Gentoo Forums
Gentoo Forums
Gentoo Forums
Quick Search: in
how to split a file in not equally large parts?
View unanswered posts
View posts from last 24 hours

Goto page 1, 2  Next  
Reply to topic    Gentoo Forums Forum Index Portage & Programming
View previous topic :: View next topic  
Author Message
SarahS93
l33t
l33t


Joined: 21 Nov 2013
Posts: 725

PostPosted: Sat Nov 04, 2023 12:02 am    Post subject: how to split a file in not equally large parts? Reply with quote

how to split a 75GB file in to 7 not equally parts?
....:
75gb_file.1 = 11GB
75gb_file.2 = 3GB
75gb_file.3 = 26GB
75gb_file.4 = 17GB
75gb_file.5 = 6GB
75gb_file.6 = 8GB
75gb_file.7 = 4GB

with "split" all files have the same size, that does not work.

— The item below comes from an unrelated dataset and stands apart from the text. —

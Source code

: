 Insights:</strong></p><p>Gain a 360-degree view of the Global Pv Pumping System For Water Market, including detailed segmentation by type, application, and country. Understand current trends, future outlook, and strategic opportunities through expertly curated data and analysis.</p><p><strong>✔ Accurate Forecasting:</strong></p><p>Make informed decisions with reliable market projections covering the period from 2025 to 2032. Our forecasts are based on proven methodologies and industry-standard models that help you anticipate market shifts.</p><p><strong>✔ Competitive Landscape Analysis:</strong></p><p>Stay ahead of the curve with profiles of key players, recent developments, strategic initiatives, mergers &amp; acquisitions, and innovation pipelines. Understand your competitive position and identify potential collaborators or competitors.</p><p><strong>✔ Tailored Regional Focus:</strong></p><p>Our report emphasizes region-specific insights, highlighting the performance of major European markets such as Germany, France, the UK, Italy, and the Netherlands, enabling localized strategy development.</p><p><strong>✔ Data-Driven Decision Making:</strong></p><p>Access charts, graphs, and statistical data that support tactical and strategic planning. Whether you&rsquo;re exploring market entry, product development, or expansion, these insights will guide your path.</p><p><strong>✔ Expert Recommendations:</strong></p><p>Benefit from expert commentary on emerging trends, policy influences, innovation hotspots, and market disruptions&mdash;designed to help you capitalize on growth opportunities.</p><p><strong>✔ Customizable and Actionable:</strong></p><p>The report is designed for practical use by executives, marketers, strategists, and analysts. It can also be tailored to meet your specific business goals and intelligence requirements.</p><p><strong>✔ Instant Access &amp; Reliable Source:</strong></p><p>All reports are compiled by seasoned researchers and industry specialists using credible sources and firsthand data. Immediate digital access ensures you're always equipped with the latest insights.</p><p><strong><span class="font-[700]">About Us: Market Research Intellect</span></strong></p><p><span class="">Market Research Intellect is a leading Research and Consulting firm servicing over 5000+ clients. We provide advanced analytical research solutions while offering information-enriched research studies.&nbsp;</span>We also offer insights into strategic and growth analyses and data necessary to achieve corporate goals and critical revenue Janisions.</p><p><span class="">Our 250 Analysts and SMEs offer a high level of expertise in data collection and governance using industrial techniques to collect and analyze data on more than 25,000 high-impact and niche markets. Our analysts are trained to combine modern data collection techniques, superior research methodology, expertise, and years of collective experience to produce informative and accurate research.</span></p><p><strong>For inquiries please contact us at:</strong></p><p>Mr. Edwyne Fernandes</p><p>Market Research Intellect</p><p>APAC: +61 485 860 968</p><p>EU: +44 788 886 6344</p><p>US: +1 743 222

Last edited by SarahS93 on Wed Nov 08, 2023 10:05 pm; edited 4 times in total
Back to top
View user's profile Send private message
Hu
Administrator
Administrator


Joined: 06 Mar 2007
Posts: 22450

PostPosted: Sat Nov 04, 2023 1:01 am    Post subject: Reply with quote

Would this work?
Code:
declare -i counter
counter=1
for i in 11 3 26 17 6 8 4; do head -c${i}G > "part.$counter"; (( ++ counter )); done < 75G
Back to top
View user's profile Send private message
SarahS93
l33t
l33t


Joined: 21 Nov 2013
Posts: 725

PostPosted: Sat Nov 04, 2023 1:31 am    Post subject: Reply with quote

it works, thats great, thanks!
Back to top
View user's profile Send private message
toralf
Developer
Developer


Joined: 01 Feb 2004
Posts: 3934
Location: Hamburg

PostPosted: Sat Nov 04, 2023 9:09 am    Post subject: Reply with quote

Hu wrote:
Would this work?
Code:
declare -i counter
counter=1
for i in 11 3 26 17 6 8 4; do head -c${i}G > "part.$counter"; (( ++ counter )); done < 75G
wow - til this.
Back to top
View user's profile Send private message
SarahS93
l33t
l33t


Joined: 21 Nov 2013
Posts: 725

PostPosted: Wed Nov 08, 2023 10:26 pm    Post subject: Reply with quote

with
shuf -i 1-100 -n 4
i become 4 random numbers

but whats the way to split a number randomly into multiple numbers give the number and n groups?
for instance, if the number is 100 and the number of groups is 4 it should give any random list of 4 numbers that add upto 100:4
input number = 100
number of groups = 4
...
25 33 12 30
11 19 47 23
8 17 40 35

(i am looking for an other way for the "11 3 26 17 6 8 4" where i must not calculate myself)

i found
awk 'BEGIN{srand()} {s=int(rand()*7); print > (FILENAME"."s)}' file75G
but the spitet files togehter are 1 byte bigger the the not splittet file, dont know why
but the splittet files are all round about 10,7G, thats not what i am looking for.
Back to top
View user's profile Send private message
eccerr0r
Watchman
Watchman


Joined: 01 Jul 2004
Posts: 9781
Location: almost Mile High in the USA

PostPosted: Wed Nov 08, 2023 10:52 pm    Post subject: Reply with quote

That's a NP problem... Hard to create a solution (though there are a lot), though this is checkable (almost like the knapsack problem).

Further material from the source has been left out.